Yuen Yuen AngMar 29, 2021
China's Gilded Age
The Paradox of Economic Boom and Vast Corruption
Cambridge University Press 2020
How do we make sense of the “durability and gigantic scale” of China’s economic expansion alongside the reports of “rising” and “explosive” corruption? How has China moved from an “impoverished communist regime to a capitalist superpower rivaling the United States” despite a crisis of corruption that its own leadership describes as “gave” and “shocking”? Dr. Yuen Yuen Ang’s her new book China’s Gilded Age: The Paradox of Economic Boom and Vast Corruption (Cambridge University Press, 2020) argues corruption comes in different forms and she “unbundles” different types of corruption to explain not only why China can boom but why political scientists need to “fundamentally revise our believes about the relationship between corruption and capitalism.” The book demystifies the Chinese paradox of growth with corruption by unbundling the four types of corruption and placing China in comparative-historical perspective.
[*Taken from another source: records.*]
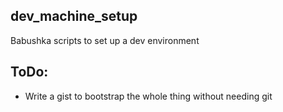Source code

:## dev_machine_setup

Babushka scripts to set up a dev environment

## ToDo:

* Write a gist to bootstrap the whole thing without needing git

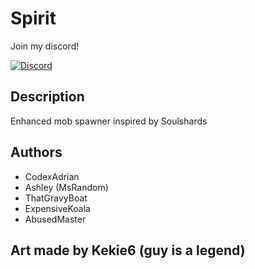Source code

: # Spirit
Join my discord!

[![Discord](https://img.shields.io/discord/857985930078060554?style=for-the-badge)](https://discord.gg/CWrUhpvNwH)
## Description

Enhanced mob spawner inspired by Soulshards

## Authors

* CodexAdrian
* Ashley (MsRandom)
* ThatGravyBoat
* ExpensiveKoala
* AbusedMaster


## Art made by Kekie6 (guy is a legend)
China is an outlier but not in the ways that most analysts assume. The closest parallel is the United States in the late 19th century, a gilded age characterized by both feverish growth and glaring inequality, conniving plutocrats and corrupt politicians. The book offers a four-part explanation for this paradox focused on the dominant type of corruption (access money which stimulates growth but generates distortions and risks), the relationship between the profit sharing model (where the rewards of leaders and bureaucrats are linked to economic performance) and access money, the role of capacity-building reforms in curtailing corruption involving theft and speed money, and the checking of predatory corruption by regional competition (spurring development and deal-making).
Dr. Yuen Yuen Ang is an associate professor of Political Science at the University of Michigan. She works at the intersection of business, governance, and innovation to better understand how governments and organizations respond to deep uncertainty and complex, novel problems and which institutions are able to adapt. She considers China’s Gilded Age to be a sequel to her award-winning book, How China Escaped the Poverty Trap (Cornell University Press, 2016) and you can hear her conversation with my NBN colleague here. Dr. Ang translates her ideas to wider audiences in Foreign Affairs, Project Syndicate, and the South China Morning Post.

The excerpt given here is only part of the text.